Erictho se enoja de la tardanza, azota el cadáver, amenaza a Tesifone, a Megera, a Plutón, con hacer entrar la luz en las regiones infernales. Entonces la sangre del muerto comienza a hervir; lidia por algunos momentos la vida con la muerte; al fin palpitan los miembros, vase levantando el cadáver, ábrense desmesuradamente sus ojos, y a la interrogación de la hechicera contesta prediciendo el desastre de Pompeyo, causa de dolor en el Elíseo para los Decios, Camilos, Curios y Escipiones, ocasión de alegría en los infiernos para Catilina, Mario, los Cetegos, Druso y aquellos tribunos tan enérgicamente caracterizados por el poeta:
Legibus immodicos, ausosque ingentia Grachos.
Dada la respuesta, el muerto quiere volver al reino de las sombras, y Erictho le quema vivo, condescendiendo a sus deseos: Iam passa mori (438).
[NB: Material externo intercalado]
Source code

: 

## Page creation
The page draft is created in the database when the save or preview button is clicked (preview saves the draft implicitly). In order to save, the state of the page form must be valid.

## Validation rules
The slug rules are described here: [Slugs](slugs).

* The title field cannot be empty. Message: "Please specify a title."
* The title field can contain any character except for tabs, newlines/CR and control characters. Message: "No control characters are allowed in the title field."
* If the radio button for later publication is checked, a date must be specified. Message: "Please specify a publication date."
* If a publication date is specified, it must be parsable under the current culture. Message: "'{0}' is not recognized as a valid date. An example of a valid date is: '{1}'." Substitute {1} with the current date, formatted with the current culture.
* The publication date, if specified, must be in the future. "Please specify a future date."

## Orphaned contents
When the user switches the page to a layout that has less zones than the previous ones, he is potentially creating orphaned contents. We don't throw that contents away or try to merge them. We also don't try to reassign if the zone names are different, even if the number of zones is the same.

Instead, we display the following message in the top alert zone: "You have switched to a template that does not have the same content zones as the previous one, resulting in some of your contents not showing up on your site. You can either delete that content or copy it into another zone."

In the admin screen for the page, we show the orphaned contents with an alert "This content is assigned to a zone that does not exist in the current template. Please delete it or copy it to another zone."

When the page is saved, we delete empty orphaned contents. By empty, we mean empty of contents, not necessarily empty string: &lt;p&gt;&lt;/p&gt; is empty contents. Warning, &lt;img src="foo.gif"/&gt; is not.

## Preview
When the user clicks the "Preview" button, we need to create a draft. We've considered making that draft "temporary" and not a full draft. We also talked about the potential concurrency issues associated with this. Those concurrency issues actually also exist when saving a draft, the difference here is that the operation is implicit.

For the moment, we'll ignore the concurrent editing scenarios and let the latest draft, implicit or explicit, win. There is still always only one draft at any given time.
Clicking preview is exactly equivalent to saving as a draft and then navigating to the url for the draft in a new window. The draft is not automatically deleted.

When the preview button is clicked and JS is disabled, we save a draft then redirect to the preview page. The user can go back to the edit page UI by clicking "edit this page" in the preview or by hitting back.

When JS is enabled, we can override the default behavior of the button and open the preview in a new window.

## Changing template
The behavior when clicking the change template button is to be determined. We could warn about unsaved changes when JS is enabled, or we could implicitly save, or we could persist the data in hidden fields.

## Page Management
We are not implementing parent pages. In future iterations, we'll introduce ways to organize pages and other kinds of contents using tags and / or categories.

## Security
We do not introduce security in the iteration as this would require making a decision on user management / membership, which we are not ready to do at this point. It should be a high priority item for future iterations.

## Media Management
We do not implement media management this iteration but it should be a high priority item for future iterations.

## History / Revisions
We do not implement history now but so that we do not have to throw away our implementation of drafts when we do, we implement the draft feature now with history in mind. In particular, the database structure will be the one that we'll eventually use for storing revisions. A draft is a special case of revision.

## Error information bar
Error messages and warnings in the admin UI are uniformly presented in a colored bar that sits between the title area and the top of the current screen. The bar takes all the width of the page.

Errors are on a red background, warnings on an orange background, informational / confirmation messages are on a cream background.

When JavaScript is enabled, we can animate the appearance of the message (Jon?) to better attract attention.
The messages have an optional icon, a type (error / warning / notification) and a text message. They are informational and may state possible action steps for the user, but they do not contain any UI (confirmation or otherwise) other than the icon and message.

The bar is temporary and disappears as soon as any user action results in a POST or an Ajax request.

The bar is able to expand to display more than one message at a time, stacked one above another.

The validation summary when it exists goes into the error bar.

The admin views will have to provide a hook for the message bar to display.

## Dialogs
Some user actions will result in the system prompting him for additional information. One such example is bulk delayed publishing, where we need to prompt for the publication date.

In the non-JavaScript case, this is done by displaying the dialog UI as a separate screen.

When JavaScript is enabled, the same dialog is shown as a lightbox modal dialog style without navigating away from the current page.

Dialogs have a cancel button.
De esta especie es lo maravilloso en la Farsalia, y no ha de negarse que infunde terror verdadero ese tránsito de la vida a la muerte, descrito con vivísimo colorido y sombría expresión por el vate cordobés. ¡Ésa era la religión del mundo imperial: augurios y terrores!
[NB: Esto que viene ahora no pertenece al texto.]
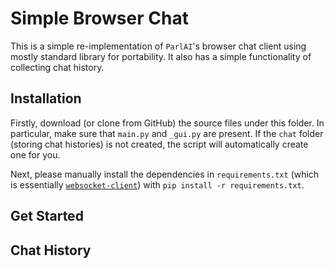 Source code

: # __Simple Browser Chat__
This is a simple re-implementation of `ParlAI`'s browser chat client using mostly standard library for portability. It also has a simple functionality of collecting chat history.

## __Installation__
Firstly, download (or clone from GitHub) the source files under this folder. In particular, make sure that `main.py` and `_gui.py` are present. If the `chat` folder (storing chat histories) is not created, the script will automatically create one for you.

Next, please manually install the dependencies in `requirements.txt` (which is essentially [`websocket-client`](https://websocket-client.readthedocs.io/en/latest/installation.html)) with `pip install -r requirements.txt`.

## __Get Started__

## __Chat History__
El gaditano Columela, que (como dice Leopardi) escribía de agricultura sin ser agricultor y estaba, por ende, libre de las preocupaciones de la gente del campo, exhorta (en el l. 1, c. 8 de su elegantísima obra De re rustica) al labrador a no dar crédito a arúspices, brujas (sagas) y demás gentes que con vanas supersticiones los embaucan y hacen caer en inútiles gastos y quizás en delitos (439). [301]
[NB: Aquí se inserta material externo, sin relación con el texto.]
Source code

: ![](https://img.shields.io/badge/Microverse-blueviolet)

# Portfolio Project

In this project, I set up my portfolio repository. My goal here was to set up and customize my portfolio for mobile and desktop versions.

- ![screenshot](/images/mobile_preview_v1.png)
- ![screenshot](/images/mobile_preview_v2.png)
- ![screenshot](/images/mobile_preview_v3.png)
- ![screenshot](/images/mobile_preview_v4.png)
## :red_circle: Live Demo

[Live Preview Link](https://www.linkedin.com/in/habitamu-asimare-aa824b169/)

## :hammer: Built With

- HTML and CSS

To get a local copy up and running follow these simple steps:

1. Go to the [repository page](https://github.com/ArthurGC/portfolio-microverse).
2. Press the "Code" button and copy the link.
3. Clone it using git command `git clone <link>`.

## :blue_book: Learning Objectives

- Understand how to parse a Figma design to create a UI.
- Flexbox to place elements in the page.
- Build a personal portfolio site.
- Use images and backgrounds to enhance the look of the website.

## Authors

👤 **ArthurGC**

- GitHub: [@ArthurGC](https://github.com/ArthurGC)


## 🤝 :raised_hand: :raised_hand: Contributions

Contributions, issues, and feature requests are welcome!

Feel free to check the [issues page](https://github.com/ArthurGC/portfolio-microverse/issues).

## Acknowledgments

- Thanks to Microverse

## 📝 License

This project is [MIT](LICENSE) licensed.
Merece, finalmente, citarse, aparte de algún epigrama de Marcial, la declamación que con el titulo de Sepulchrum incantatum anda entre las atribuidas a Quintiliano.
- IV -
Actas de los Santos Luciano y Marciano. -Supersticiones anatematizadas en el Concilio Iliberitano. -Esfuerzos de Teodosio contra la magia.
Curiosas son y poco conocidas las actas del martirio de los Santos Luciano y Marciano, que se supone padecieron en Vich durante la persecución de Decio. Habían sido, cuando gentiles, magos y encantadores, valiéndose de sus reprobadas artes y venenosos filtros para vencer la castidad de doncellas y casadas (440) y satisfacer personales venganzas. Encendiéronse en amores por una virgen cristiana honesta, temerosa de Dios y en quien no cabía impureza ni aun de pensamiento. En vano agotaron los recursos de su diabólica ciencia. La doncella se defendía con ayunos, vigilias y oraciones. Ellos, con execrables conjuros, invocaban a sus dioses o demonios; pero éstos les respondieron: «Cuando quisisteis derribar almas infieles y que no sabían del Dios que está en el cielo, fácil nos fue ayudaros; pero contra esta alma castísima, que guarda su virginidad para Jesucristo, nada podemos. Él, que murió en la cruz por la salvación de todos, la defiende y nos aflige. Nunca lograremos vencerla.» Aterráronse de tales palabras Luciano y Marciano y cayeron en tierra como muertos. Luego que volvieron en sí, decidieron abandonar a los demonios, que tan mal les habían servido: encendieron una hoguera en medio de la plaza y arrojaron a ella sus libros de nigromancia, haciendo después, en la iglesia, pública confesión de sus pecados. Su vida fue desde entonces una cadena de austeridades y penitencias. El procónsul Sabino los condenó a las llamas. [302]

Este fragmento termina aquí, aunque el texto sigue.